# I'm 17 and wondering if my undergrad creative submission is good enough for USC and NYU film school. Do I have a chance?



## CheckingIn (Sep 14, 2020)

I produced this film in association with USC in a summer program I did with them. I know it's not very good, but I'm basically wondering if I at least have a chance.
Thanks so much!


----------



## Frankie Bones (Sep 16, 2020)

Hi! I’m just weighing in here with my 2 cents. I’m currently a first year in the graduate MFA program at USC.  

1) Have confidence and don’t sell yourself short! The question is not “do I have a chance?” (because everyone has a chance - at least in theory even the top film schools take people with no filmmaking experience and if you’re applying to the undergrad program I would say that’s doubly so) - but rather “what can I tell, or even better, show, the admissions committee that demonstrates something unique about me”?

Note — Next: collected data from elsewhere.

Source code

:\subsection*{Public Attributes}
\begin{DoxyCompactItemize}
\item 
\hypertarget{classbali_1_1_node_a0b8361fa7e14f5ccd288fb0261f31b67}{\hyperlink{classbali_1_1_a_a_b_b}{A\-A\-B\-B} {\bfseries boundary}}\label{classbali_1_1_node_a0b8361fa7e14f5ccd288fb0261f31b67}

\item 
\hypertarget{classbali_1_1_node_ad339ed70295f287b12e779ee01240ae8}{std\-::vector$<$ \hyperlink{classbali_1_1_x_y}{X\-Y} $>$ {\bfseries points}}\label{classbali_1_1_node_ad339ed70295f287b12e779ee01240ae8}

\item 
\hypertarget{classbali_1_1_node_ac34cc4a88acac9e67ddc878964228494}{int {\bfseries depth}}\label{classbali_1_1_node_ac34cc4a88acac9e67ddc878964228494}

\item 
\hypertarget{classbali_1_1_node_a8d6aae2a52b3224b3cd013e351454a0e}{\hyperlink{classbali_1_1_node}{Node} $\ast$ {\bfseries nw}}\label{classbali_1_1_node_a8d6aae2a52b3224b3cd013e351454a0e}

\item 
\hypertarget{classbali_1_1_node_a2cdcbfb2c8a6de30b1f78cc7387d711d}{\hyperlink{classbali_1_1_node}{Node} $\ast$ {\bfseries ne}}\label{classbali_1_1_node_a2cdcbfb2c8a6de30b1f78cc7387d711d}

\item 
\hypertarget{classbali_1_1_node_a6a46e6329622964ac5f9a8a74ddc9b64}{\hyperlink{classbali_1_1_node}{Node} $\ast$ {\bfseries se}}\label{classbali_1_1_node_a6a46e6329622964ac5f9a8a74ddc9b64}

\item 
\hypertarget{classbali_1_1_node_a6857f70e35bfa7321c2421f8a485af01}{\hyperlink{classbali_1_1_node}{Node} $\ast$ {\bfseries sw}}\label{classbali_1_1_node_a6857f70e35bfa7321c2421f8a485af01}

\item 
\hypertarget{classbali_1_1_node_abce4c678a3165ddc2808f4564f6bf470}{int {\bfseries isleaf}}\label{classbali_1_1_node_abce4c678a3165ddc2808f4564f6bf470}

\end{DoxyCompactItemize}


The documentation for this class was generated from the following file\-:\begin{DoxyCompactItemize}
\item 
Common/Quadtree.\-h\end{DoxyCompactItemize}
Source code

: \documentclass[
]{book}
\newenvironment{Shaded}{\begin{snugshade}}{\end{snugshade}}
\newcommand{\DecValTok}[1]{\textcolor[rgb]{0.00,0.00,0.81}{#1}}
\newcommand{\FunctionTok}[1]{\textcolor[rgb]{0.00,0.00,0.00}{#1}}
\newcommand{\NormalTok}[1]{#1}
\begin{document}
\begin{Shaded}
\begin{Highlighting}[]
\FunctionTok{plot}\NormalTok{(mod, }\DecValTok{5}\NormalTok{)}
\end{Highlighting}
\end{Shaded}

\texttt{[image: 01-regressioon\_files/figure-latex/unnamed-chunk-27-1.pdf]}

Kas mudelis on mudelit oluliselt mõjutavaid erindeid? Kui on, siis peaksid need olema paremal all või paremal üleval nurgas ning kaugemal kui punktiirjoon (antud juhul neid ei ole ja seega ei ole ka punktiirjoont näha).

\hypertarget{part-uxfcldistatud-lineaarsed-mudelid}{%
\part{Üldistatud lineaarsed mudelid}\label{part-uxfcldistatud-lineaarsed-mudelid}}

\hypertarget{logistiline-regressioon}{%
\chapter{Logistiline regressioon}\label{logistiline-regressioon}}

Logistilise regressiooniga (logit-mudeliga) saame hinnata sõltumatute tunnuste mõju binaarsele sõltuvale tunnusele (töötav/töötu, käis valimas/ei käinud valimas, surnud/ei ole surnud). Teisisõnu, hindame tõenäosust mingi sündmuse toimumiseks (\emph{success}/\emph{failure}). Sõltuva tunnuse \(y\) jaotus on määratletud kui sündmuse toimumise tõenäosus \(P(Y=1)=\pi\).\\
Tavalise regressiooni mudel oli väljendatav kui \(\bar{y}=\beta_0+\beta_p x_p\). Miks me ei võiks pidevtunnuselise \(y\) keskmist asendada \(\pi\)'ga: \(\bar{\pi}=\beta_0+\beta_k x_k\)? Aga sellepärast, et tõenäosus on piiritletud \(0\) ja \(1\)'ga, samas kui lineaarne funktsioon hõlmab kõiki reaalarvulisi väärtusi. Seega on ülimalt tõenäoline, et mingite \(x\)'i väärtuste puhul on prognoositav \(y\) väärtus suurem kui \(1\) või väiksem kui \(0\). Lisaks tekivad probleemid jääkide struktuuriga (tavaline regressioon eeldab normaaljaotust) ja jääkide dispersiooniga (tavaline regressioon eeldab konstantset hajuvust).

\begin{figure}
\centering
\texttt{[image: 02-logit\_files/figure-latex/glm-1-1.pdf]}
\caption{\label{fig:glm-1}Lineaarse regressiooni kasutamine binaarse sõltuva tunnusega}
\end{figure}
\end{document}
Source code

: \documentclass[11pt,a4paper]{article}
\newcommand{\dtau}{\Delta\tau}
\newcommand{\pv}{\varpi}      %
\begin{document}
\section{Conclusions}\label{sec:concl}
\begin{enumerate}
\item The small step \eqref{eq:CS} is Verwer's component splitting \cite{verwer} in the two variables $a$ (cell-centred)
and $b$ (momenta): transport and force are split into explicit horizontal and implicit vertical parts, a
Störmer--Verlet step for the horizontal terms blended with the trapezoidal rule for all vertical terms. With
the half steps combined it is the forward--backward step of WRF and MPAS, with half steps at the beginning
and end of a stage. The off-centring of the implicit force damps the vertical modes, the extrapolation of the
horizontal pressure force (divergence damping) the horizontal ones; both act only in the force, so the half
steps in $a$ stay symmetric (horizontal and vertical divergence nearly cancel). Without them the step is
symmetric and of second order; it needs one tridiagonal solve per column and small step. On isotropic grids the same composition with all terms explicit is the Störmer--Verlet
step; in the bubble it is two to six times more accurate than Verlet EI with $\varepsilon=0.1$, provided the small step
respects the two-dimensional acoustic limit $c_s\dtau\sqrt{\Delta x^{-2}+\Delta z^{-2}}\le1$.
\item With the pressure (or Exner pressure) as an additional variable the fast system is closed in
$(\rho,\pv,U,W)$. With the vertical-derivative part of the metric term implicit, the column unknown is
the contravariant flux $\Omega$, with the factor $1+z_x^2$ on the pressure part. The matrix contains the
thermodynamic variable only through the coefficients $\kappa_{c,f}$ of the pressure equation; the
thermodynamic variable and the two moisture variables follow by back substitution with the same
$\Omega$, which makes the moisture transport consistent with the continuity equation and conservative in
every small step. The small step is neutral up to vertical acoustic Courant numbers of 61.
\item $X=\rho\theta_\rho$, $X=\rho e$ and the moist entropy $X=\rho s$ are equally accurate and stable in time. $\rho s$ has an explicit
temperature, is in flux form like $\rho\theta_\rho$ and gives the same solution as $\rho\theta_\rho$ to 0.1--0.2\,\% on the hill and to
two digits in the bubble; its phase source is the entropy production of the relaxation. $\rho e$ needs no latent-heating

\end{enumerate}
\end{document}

2) In keeping with the above, make sure you knock your written personal statement out of the park.

3) Don’t try to “impress” anyone with your visual sample. Unless you’re already a filmmaking prodigy, there’s almost definitely some other applicant(s) submitting stuff that will look much more “stunning” than what you submit. Instead, pick a story or narrative that has a clear beginning, middle and end, and that somehow speaks to you personally. In this sense, you should see it as a complement to the personal statement. 

4) Just as what you write should not be long winded, also in your visual sample, get to the point quickly. (that’s one critique I have of the video in the post.  You may want to edit it down.). There’s a reason there’s a five minute limit.  I wouldn’t be surprised if the committee stops watching after 30 seconds if what you put out there isn’t that interesting or compelling, so use your time wisely and “hook” your audience quickly.

5) Lastly, try to convey the sense that you would be someone who would be fun and enjoyable to be in class with and to collaborate with on films.    Don’t get me wrong. USC definitely does take broody artists, but even then there’s some spark to their broodiness,  if that makes sense.

That’s about it.  And definitely take my advice with a grain of salt.  I’m someone who got in on my third try, and only off the waitlist, so maybe I do not know what I’m talking about.  “Buyer Beware” lol 😂 but those are my two cents.


----------



## chickennoodlesoup (Nov 21, 2020)

I’m just a highschool senior applying to usc in the fall, but I watched your video and i personally liked it a lot!!!! I love thé story you told!


----------